Go through the material and pull out every line with the string "that" in it.

-- Opening Marker --

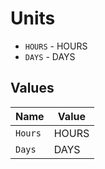 # Units

* `HOURS` - HOURS
* `DAYS` - DAYS


## Values

| Name    | Value   |
| ------- | ------- |
| `Hours` | HOURS   |
| `Days`  | DAYS    |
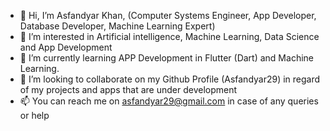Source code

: - 👋 Hi, I’m Asfandyar Khan,  (Computer Systems Engineer, App Developer, Database Developer, Machine Learning Expert)
- 👀 I’m interested in Artificial intelligence, Machine Learning, Data Science and App Development
- 🌱 I’m currently learning APP Development in Flutter (Dart) and Machine Learning. 
- 💞️ I’m looking to collaborate on my Github Profile (Asfandyar29) in regard of my projects and apps that are under development
- 📫 You can reach me on asfandyar29@gmail.com in case of any queries or help

<!---
Asfandyar29/Asfandyar29 is a ✨ special ✨ repository because its `README.md` (this file) appears on your GitHub profile.
You can click the Preview link to take a look at your changes.
--->
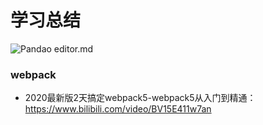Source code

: # 学习总结
![Pandao editor.md](https://avatars3.githubusercontent.com/u/51410602?s=100&u=3020a3e860d5742be0def7380cef624b89496c0d&v=4)
### webpack
*  2020最新版2天搞定webpack5-webpack5从入门到精通：https://www.bilibili.com/video/BV15E411w7an
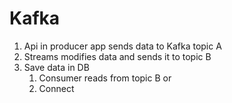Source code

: # Kafka

1. Api in producer app sends data to Kafka topic A
2. Streams modifies data and sends it to topic B
3. Save data in DB
    1. Consumer reads from topic B or
    2. Connect
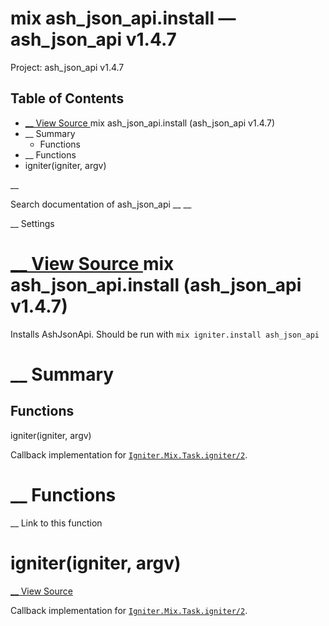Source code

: # mix ash_json_api.install — ash_json_api v1.4.7

Project: ash_json_api v1.4.7

## Table of Contents

- [ __ View Source ](external_link) mix ash_json_api.install (ash_json_api v1.4.7)
- __ Summary
  - Functions
- __ Functions
- igniter(igniter, argv)

__

Search documentation of ash_json_api __ __

__ Settings

#  [ __ View Source ](external_link) mix ash_json_api.install (ash_json_api v1.4.7)

Installs AshJsonApi. Should be run with `mix igniter.install ash_json_api`

#  __ Summary

##  Functions

igniter(igniter, argv)

Callback implementation for [`Igniter.Mix.Task.igniter/2`](external_link).

#  __ Functions

__ Link to this function

# igniter(igniter, argv)

[ __ View Source ](external_link)

Callback implementation for [`Igniter.Mix.Task.igniter/2`](external_link).
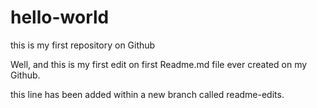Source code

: # hello-world
this is my first repository on Github

Well, and this is my first edit on first Readme.md file ever created on my Github.

this line has been added within a new branch called readme-edits.
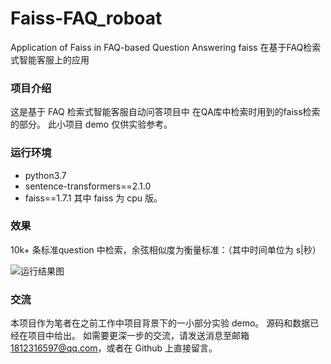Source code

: # Faiss-FAQ_roboat
Application of Faiss in FAQ-based Question Answering
faiss 在基于FAQ检索式智能客服上的应用

### 项目介绍
  这是基于 FAQ 检索式智能客服自动问答项目中 在QA库中检索时用到的faiss检索的部分。
  此小项目 demo 仅供实验参考。

### 运行环境
  * python3.7
  * sentence-transformers==2.1.0
  * faiss==1.7.1
  其中 faiss 为 cpu 版。
  
### 效果
  10k+ 条标准question 中检索，余弦相似度为衡量标准：（其中时间单位为 s|秒）

  ![运行结果图](https://github.com/xuyingjie521/Faiss-FAQ_roboat/show_result.png)

### 交流
  本项目作为笔者在之前工作中项目背景下的一小部分实验 demo。 
  源码和数据已经在项目中给出。
  如需要更深一步的交流，请发送消息至邮箱 1812316597@qq.com，或者在 Github 上直接留言。
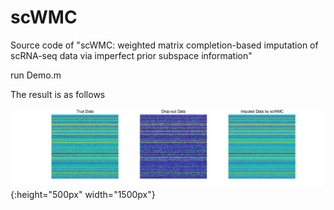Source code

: # scWMC
Source code of "scWMC: weighted matrix completion-based imputation of scRNA-seq data via imperfect prior subspace information"

run Demo.m

The result is as follows

![](https://github.com/XuYuanchi/scWMC/blob/main/result_sWMC.png){:height="500px" width="1500px"}
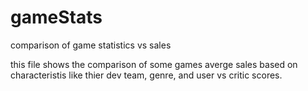 # gameStats
comparison of game statistics vs sales

this file shows the comparison of some games averge sales based on characteristis like thier dev team, genre, and user vs critic scores. 
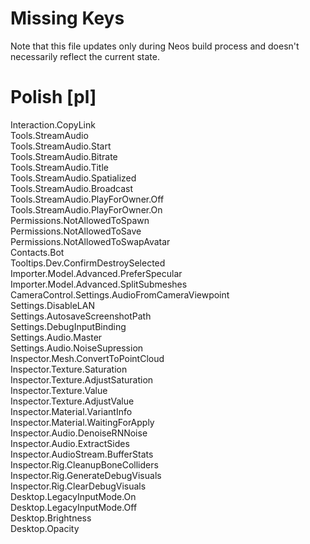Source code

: # Missing Keys
Note that this file updates only during Neos build process and doesn't necessarily reflect the current state.

# Polish [pl]
Interaction.CopyLink  
Tools.StreamAudio  
Tools.StreamAudio.Start  
Tools.StreamAudio.Bitrate  
Tools.StreamAudio.Title  
Tools.StreamAudio.Spatialized  
Tools.StreamAudio.Broadcast  
Tools.StreamAudio.PlayForOwner.Off  
Tools.StreamAudio.PlayForOwner.On  
Permissions.NotAllowedToSpawn  
Permissions.NotAllowedToSave  
Permissions.NotAllowedToSwapAvatar  
Contacts.Bot  
Tooltips.Dev.ConfirmDestroySelected  
Importer.Model.Advanced.PreferSpecular  
Importer.Model.Advanced.SplitSubmeshes  
CameraControl.Settings.AudioFromCameraViewpoint  
Settings.DisableLAN  
Settings.AutosaveScreenshotPath  
Settings.DebugInputBinding  
Settings.Audio.Master  
Settings.Audio.NoiseSupression  
Inspector.Mesh.ConvertToPointCloud  
Inspector.Texture.Saturation  
Inspector.Texture.AdjustSaturation  
Inspector.Texture.Value  
Inspector.Texture.AdjustValue  
Inspector.Material.VariantInfo  
Inspector.Material.WaitingForApply  
Inspector.Audio.DenoiseRNNoise  
Inspector.Audio.ExtractSides  
Inspector.AudioStream.BufferStats  
Inspector.Rig.CleanupBoneColliders  
Inspector.Rig.GenerateDebugVisuals  
Inspector.Rig.ClearDebugVisuals  
Desktop.LegacyInputMode.On  
Desktop.LegacyInputMode.Off  
Desktop.Brightness  
Desktop.Opacity  


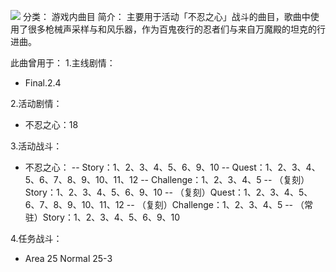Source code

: ![](//static.kivo.wiki/images/music/cover/HrMXbEq7omtU0cy3MF98G36n4sQNMr7q.jpg)
分类： 游戏内曲目
简介：
主要用于活动「不忍之心」战斗的曲目，歌曲中使用了很多枪械声采样与和风乐器，作为百鬼夜行的忍者们与来自万魔殿的坦克的行进曲。

此曲曾用于：
1.主线剧情：
 - Final.2.4

2.活动剧情：
 - 不忍之心：18

3.活动战斗：
 - 不忍之心：
 -- Story：1、2、3、4、5、6、9、10
  -- Quest：1、2、3、4、5、6、7、8、9、10、11、12
  -- Challenge：1、2、3、4、5
  -- （复刻）Story：1、2、3、4、5、6、9、10
  -- （复刻）Quest：1、2、3、4、5、6、7、8、9、10、11、12
  -- （复刻）Challenge：1、2、3、4、5
  -- （常驻）Story：1、2、3、4、5、6、9、10

4.任务战斗：
 - Area 25 Normal 25-3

-- Closing Marker --

**EXERCISE RESPONSE:**
- 💞️ I’m looking to collaborate on my Github Profile (Asfandyar29) in regard of my projects and apps that are under development
Note that this file updates only during Neos build process and doesn't necessarily reflect the current state.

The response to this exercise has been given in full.